[What is being asked]: Copy everything in the data below exactly except the pictures.

[Data for review]:
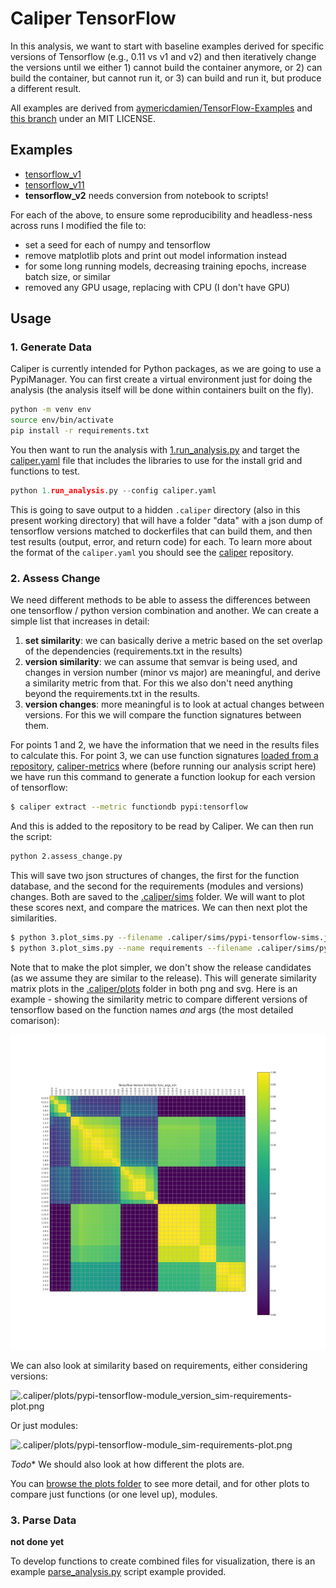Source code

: # Caliper TensorFlow

In this analysis, we want to start with baseline examples derived for specific
versions of Tensorflow (e.g., 0.11 vs v1 and v2) and then iteratively change
the versions until we either 1) cannot build the container anymore, or 2)
can build the container, but cannot run it, or 3) can build and run it,
but produce a different result.

All examples are derived from [aymericdamien/TensorFlow-Examples](https://github.com/aymericdamien/TensorFlow-Examples)
and [this branch](https://github.com/aymericdamien/TensorFlow-Examples/tree/0.11) under an MIT LICENSE.

## Examples

 - [tensorflow_v1](tensorflow_v1)
 - [tensorflow_v11](tensorflow_v0.11)
 - **tensorflow_v2** needs conversion from notebook to scripts!

For each of the above, to ensure some reproducibility and headless-ness across runs I modified the file to:

 - set a seed for each of numpy and tensorflow
 - remove matplotlib plots and print out model information instead
 - for some long running models, decreasing training epochs, increase batch size, or similar
 - removed any GPU usage, replacing with CPU (I don't have GPU)

## Usage

### 1. Generate Data

Caliper is currently intended for Python packages, as we are going to use a PypiManager.
You can first create a virtual environment just for doing the analysis (the analysis
itself will be done within containers built on the fly).

```bash
python -m venv env
source env/bin/activate
pip install -r requirements.txt
```

You then want to run the analysis with [1.run_analysis.py](run_analysis.py) and target
the [caliper.yaml](caliper.yaml) file that includes the libraries to use for the
install grid and functions to test.

```python
python 1.run_analysis.py --config caliper.yaml
```

This is going to save output to a hidden `.caliper` directory (also in this present
working directory) that will have a folder "data" with a json dump of tensorflow versions matched to dockerfiles
that can build them, and then test results (output, error, and return code) for each.
To learn more about the format of the `caliper.yaml` you should see the [caliper](https://github.com/vsoch/caliper)
repository.


### 2. Assess Change

We need different methods to be able to assess the differences between one tensorflow / python
version combination and another. We can create a simple list that increases in detail:

1. **set similarity**: we can basically derive a metric based on the set overlap of the dependencies (requirements.txt in the results)
2. **version similarity**: we can assume that semvar is being used, and changes in version number (minor vs major) are meaningful, and derive a similarity metric from that. For this we also don't need anything beyond the requirements.txt in the results.
3. **version changes**: more meaningful is to look at actual changes between versions. For this we will compare the function signatures between them.

For points 1 and 2, we have the information that we need in the results files to calculate this. For point 3, we
can use function signatures [loaded from a repository](https://caliper-python.readthedocs.io/en/latest/getting_started/user-guide.html#extraction-from-repository),
[caliper-metrics](https://github.com/vsoch/caliper-metrics) where (before running our analysis script here) we have run this command to generate a function lookup for each version of tensorflow:

```bash
$ caliper extract --metric functiondb pypi:tensorflow
```

And this is added to the repository to be read by Caliper. We can then run the
script:

```bash
python 2.assess_change.py
```

This will save two json structures of changes, the first for the function database, and
the second for the requirements (modules and versions) changes. Both are saved to
the [.caliper/sims](.caliper/sims) folder. We will want to plot these scores next,
and compare the matrices. We can then next plot the similarities.

```bash
$ python 3.plot_sims.py --filename .caliper/sims/pypi-tensorflow-sims.json
$ python 3.plot_sims.py --name requirements --filename .caliper/sims/pypi-tensorflow-requirements-sims.json --dim 35
```

Note that to make the plot simpler, we don't show the release candidates (as we assume they are
similar to the release). This will generate similarity matrix plots in the [.caliper/plots](.caliper/plots)
folder in both png and svg. Here is an example - showing the similarity metric to compare different versions
of tensorflow based on the function names *and* args (the most detailed comarison):

![.caliper/plots/pypi-tensorflow-func_args_sim-plot.png](.caliper/plots/pypi-tensorflow-func_args_sim-plot.png)

We can also look at similarity based on requirements, either considering versions:

![.caliper/plots/pypi-tensorflow-module_version_sim-requirements-plot.png](.caliper/plots/pypi-tensorflow-module_version_sim-requirements-plot.png)

Or just modules:

![.caliper/plots/pypi-tensorflow-module_sim-requirements-plot.png](.caliper/plots/pypi-tensorflow-module_sim-requirements-plot.png)


*Todo** We should also look at how different the plots are.

You can [browse the plots folder](.caliper/plots/) to see more detail, and for other 
plots to compare just functions (or one level up), modules.


### 3. Parse Data

**not done yet**

To develop functions to create combined files for visualization, there is an example
[parse_analysis.py](parse_analysis.py) script example provided.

[Task output]:
Source code

: # Caliper TensorFlow

In this analysis, we want to start with baseline examples derived for specific
versions of Tensorflow (e.g., 0.11 vs v1 and v2) and then iteratively change
the versions until we either 1) cannot build the container anymore, or 2)
can build the container, but cannot run it, or 3) can build and run it,
but produce a different result.

All examples are derived from [aymericdamien/TensorFlow-Examples](https://github.com/aymericdamien/TensorFlow-Examples)
and [this branch](https://github.com/aymericdamien/TensorFlow-Examples/tree/0.11) under an MIT LICENSE.

## Examples

 - [tensorflow_v1](tensorflow_v1)
 - [tensorflow_v11](tensorflow_v0.11)
 - **tensorflow_v2** needs conversion from notebook to scripts!

For each of the above, to ensure some reproducibility and headless-ness across runs I modified the file to:

 - set a seed for each of numpy and tensorflow
 - remove matplotlib plots and print out model information instead
 - for some long running models, decreasing training epochs, increase batch size, or similar
 - removed any GPU usage, replacing with CPU (I don't have GPU)

## Usage

### 1. Generate Data

Caliper is currently intended for Python packages, as we are going to use a PypiManager.
You can first create a virtual environment just for doing the analysis (the analysis
itself will be done within containers built on the fly).

```bash
python -m venv env
source env/bin/activate
pip install -r requirements.txt
```

You then want to run the analysis with [1.run_analysis.py](run_analysis.py) and target
the [caliper.yaml](caliper.yaml) file that includes the libraries to use for the
install grid and functions to test.

```python
python 1.run_analysis.py --config caliper.yaml
```

This is going to save output to a hidden `.caliper` directory (also in this present
working directory) that will have a folder "data" with a json dump of tensorflow versions matched to dockerfiles
that can build them, and then test results (output, error, and return code) for each.
To learn more about the format of the `caliper.yaml` you should see the [caliper](https://github.com/vsoch/caliper)
repository.


### 2. Assess Change

We need different methods to be able to assess the differences between one tensorflow / python
version combination and another. We can create a simple list that increases in detail:

1. **set similarity**: we can basically derive a metric based on the set overlap of the dependencies (requirements.txt in the results)
2. **version similarity**: we can assume that semvar is being used, and changes in version number (minor vs major) are meaningful, and derive a similarity metric from that. For this we also don't need anything beyond the requirements.txt in the results.
3. **version changes**: more meaningful is to look at actual changes between versions. For this we will compare the function signatures between them.

For points 1 and 2, we have the information that we need in the results files to calculate this. For point 3, we
can use function signatures [loaded from a repository](https://caliper-python.readthedocs.io/en/latest/getting_started/user-guide.html#extraction-from-repository),
[caliper-metrics](https://github.com/vsoch/caliper-metrics) where (before running our analysis script here) we have run this command to generate a function lookup for each version of tensorflow:

```bash
$ caliper extract --metric functiondb pypi:tensorflow
```

And this is added to the repository to be read by Caliper. We can then run the
script:

```bash
python 2.assess_change.py
```

This will save two json structures of changes, the first for the function database, and
the second for the requirements (modules and versions) changes. Both are saved to
the [.caliper/sims](.caliper/sims) folder. We will want to plot these scores next,
and compare the matrices. We can then next plot the similarities.

```bash
$ python 3.plot_sims.py --filename .caliper/sims/pypi-tensorflow-sims.json
$ python 3.plot_sims.py --name requirements --filename .caliper/sims/pypi-tensorflow-requirements-sims.json --dim 35
```

Note that to make the plot simpler, we don't show the release candidates (as we assume they are
similar to the release). This will generate similarity matrix plots in the [.caliper/plots](.caliper/plots)
folder in both png and svg. Here is an example - showing the similarity metric to compare different versions
of tensorflow based on the function names *and* args (the most detailed comarison):

![.caliper/plots/pypi-tensorflow-func_args_sim-plot.png](.caliper/plots/pypi-tensorflow-func_args_sim-plot.png)

We can also look at similarity based on requirements, either considering versions:

![.caliper/plots/pypi-tensorflow-module_version_sim-requirements-plot.png](.caliper/plots/pypi-tensorflow-module_version_sim-requirements-plot.png)

Or just modules:

![.caliper/plots/pypi-tensorflow-module_sim-requirements-plot.png](.caliper/plots/pypi-tensorflow-module_sim-requirements-plot.png)


*Todo** We should also look at how different the plots are.

You can [browse the plots folder](.caliper/plots/) to see more detail, and for other 
plots to compare just functions (or one level up), modules.


### 3. Parse Data

**not done yet**

To develop functions to create combined files for visualization, there is an example
[parse_analysis.py](parse_analysis.py) script example provided.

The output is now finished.